Although most of the items on the EAFAAA loaded on the same factors as they did in the initial version, the results necessitated changes in the order and composition of the factors from the initial version. Factor 1 retained its primary characteristics and was composed of items related to work (health care) and relationships with patients who have alcohol use disorders. However, 12 items that were included under this factor in the preliminary version10 (Item numbers 02, 07, 12, 16, 20, 24, 36, 40, 44, 47, 49 and 51) were reallocated after performing the EFA and are part of Factor 2: The individual with alcohol use disorders in the current version. Another significant change resulting from this analysis was the grouping of items from Factors 2 (9 items, numbers 03, 07, 11, 15, 19, 23, 27, 39 and 43) and 3 (2 items, 31 and 35) of the initial version, termed factor etiology and factor disease, respectively, into Factor 3 of the final version: Etiology of alcoholism. As a final point, with the elimination of Factor 4 from the preliminary version, Factor 5: Alcoholic beverages became the fourth Factor in the final version of the scale, termed Alcohol and its use. This factor changed the least; of the original 12 items, only 2 were not retained in the final version of the scale (“I think that drinking a shot of whiskey is considered social drinking” and “Alcohol relaxes the stresses of everyday life”).

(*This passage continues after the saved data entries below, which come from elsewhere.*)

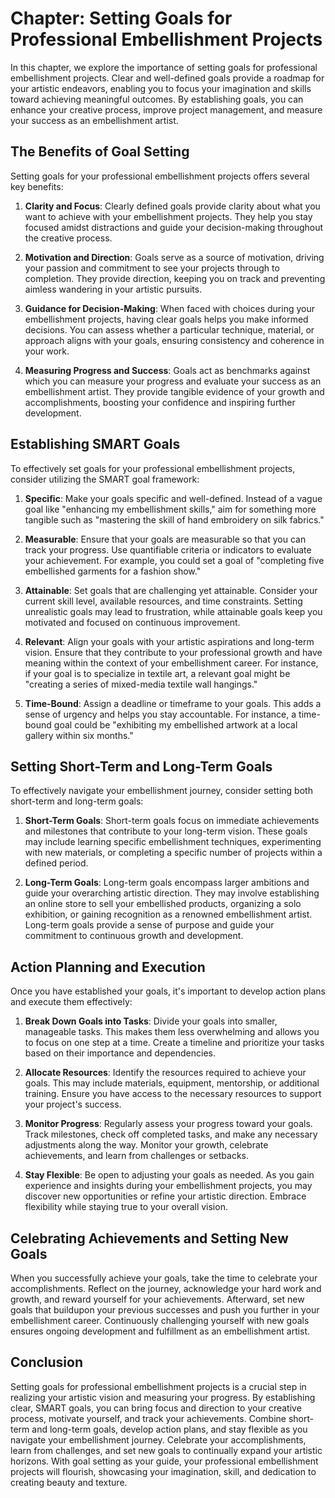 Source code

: Chapter: Setting Goals for Professional Embellishment Projects
==============================================================

In this chapter, we explore the importance of setting goals for professional embellishment projects. Clear and well-defined goals provide a roadmap for your artistic endeavors, enabling you to focus your imagination and skills toward achieving meaningful outcomes. By establishing goals, you can enhance your creative process, improve project management, and measure your success as an embellishment artist.

The Benefits of Goal Setting
----------------------------

Setting goals for your professional embellishment projects offers several key benefits:

1. **Clarity and Focus**: Clearly defined goals provide clarity about what you want to achieve with your embellishment projects. They help you stay focused amidst distractions and guide your decision-making throughout the creative process.

2. **Motivation and Direction**: Goals serve as a source of motivation, driving your passion and commitment to see your projects through to completion. They provide direction, keeping you on track and preventing aimless wandering in your artistic pursuits.

3. **Guidance for Decision-Making**: When faced with choices during your embellishment projects, having clear goals helps you make informed decisions. You can assess whether a particular technique, material, or approach aligns with your goals, ensuring consistency and coherence in your work.

4. **Measuring Progress and Success**: Goals act as benchmarks against which you can measure your progress and evaluate your success as an embellishment artist. They provide tangible evidence of your growth and accomplishments, boosting your confidence and inspiring further development.

Establishing SMART Goals
------------------------

To effectively set goals for your professional embellishment projects, consider utilizing the SMART goal framework:

1. **Specific**: Make your goals specific and well-defined. Instead of a vague goal like "enhancing my embellishment skills," aim for something more tangible such as "mastering the skill of hand embroidery on silk fabrics."

2. **Measurable**: Ensure that your goals are measurable so that you can track your progress. Use quantifiable criteria or indicators to evaluate your achievement. For example, you could set a goal of "completing five embellished garments for a fashion show."

3. **Attainable**: Set goals that are challenging yet attainable. Consider your current skill level, available resources, and time constraints. Setting unrealistic goals may lead to frustration, while attainable goals keep you motivated and focused on continuous improvement.

4. **Relevant**: Align your goals with your artistic aspirations and long-term vision. Ensure that they contribute to your professional growth and have meaning within the context of your embellishment career. For instance, if your goal is to specialize in textile art, a relevant goal might be "creating a series of mixed-media textile wall hangings."

5. **Time-Bound**: Assign a deadline or timeframe to your goals. This adds a sense of urgency and helps you stay accountable. For instance, a time-bound goal could be "exhibiting my embellished artwork at a local gallery within six months."

Setting Short-Term and Long-Term Goals
--------------------------------------

To effectively navigate your embellishment journey, consider setting both short-term and long-term goals:

1. **Short-Term Goals**: Short-term goals focus on immediate achievements and milestones that contribute to your long-term vision. These goals may include learning specific embellishment techniques, experimenting with new materials, or completing a specific number of projects within a defined period.

2. **Long-Term Goals**: Long-term goals encompass larger ambitions and guide your overarching artistic direction. They may involve establishing an online store to sell your embellished products, organizing a solo exhibition, or gaining recognition as a renowned embellishment artist. Long-term goals provide a sense of purpose and guide your commitment to continuous growth and development.

Action Planning and Execution
-----------------------------

Once you have established your goals, it's important to develop action plans and execute them effectively:

1. **Break Down Goals into Tasks**: Divide your goals into smaller, manageable tasks. This makes them less overwhelming and allows you to focus on one step at a time. Create a timeline and prioritize your tasks based on their importance and dependencies.

2. **Allocate Resources**: Identify the resources required to achieve your goals. This may include materials, equipment, mentorship, or additional training. Ensure you have access to the necessary resources to support your project's success.

3. **Monitor Progress**: Regularly assess your progress toward your goals. Track milestones, check off completed tasks, and make any necessary adjustments along the way. Monitor your growth, celebrate achievements, and learn from challenges or setbacks.

4. **Stay Flexible**: Be open to adjusting your goals as needed. As you gain experience and insights during your embellishment projects, you may discover new opportunities or refine your artistic direction. Embrace flexibility while staying true to your overall vision.

Celebrating Achievements and Setting New Goals
----------------------------------------------

When you successfully achieve your goals, take the time to celebrate your accomplishments. Reflect on the journey, acknowledge your hard work and growth, and reward yourself for your achievements. Afterward, set new goals that buildupon your previous successes and push you further in your embellishment career. Continuously challenging yourself with new goals ensures ongoing development and fulfillment as an embellishment artist.

Conclusion
----------

Setting goals for professional embellishment projects is a crucial step in realizing your artistic vision and measuring your progress. By establishing clear, SMART goals, you can bring focus and direction to your creative process, motivate yourself, and track your achievements. Combine short-term and long-term goals, develop action plans, and stay flexible as you navigate your embellishment journey. Celebrate your accomplishments, learn from challenges, and set new goals to continually expand your artistic horizons. With goal setting as your guide, your professional embellishment projects will flourish, showcasing your imagination, skill, and dedication to creating beauty and texture.
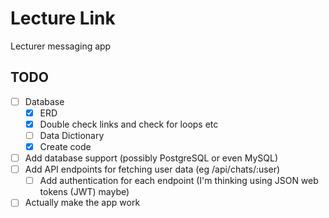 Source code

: # Lecture Link
Lecturer messaging app

## TODO
- [ ] Database
  - [X] ERD
  - [X] Double check links and check for loops etc
  - [ ] Data Dictionary
  - [X] Create code
- [ ] Add database support (possibly PostgreSQL or even MySQL)
- [ ] Add API endpoints for fetching user data (eg /api/chats/:user)
  - [ ] Add authentication for each endpoint (I'm thinking using JSON web tokens (JWT) maybe)
- [ ] Actually make the app work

Although most experts11,16-19 postulate that items with a factor loading of at least 0.3 with the proposed factor are adequate for the assumption of unidimensionality of an instrument, a cutoff score of ≥ 0.4 was established for retention in this scale. After eliminating the items that have loadings below this value, the factor loadings ranged from 0.40 to 0.76, suggesting that the items retained in the final version of the EAFAAA are good representatives of the construct measured, demonstrating adequate correlation with its subscales and with the total scale.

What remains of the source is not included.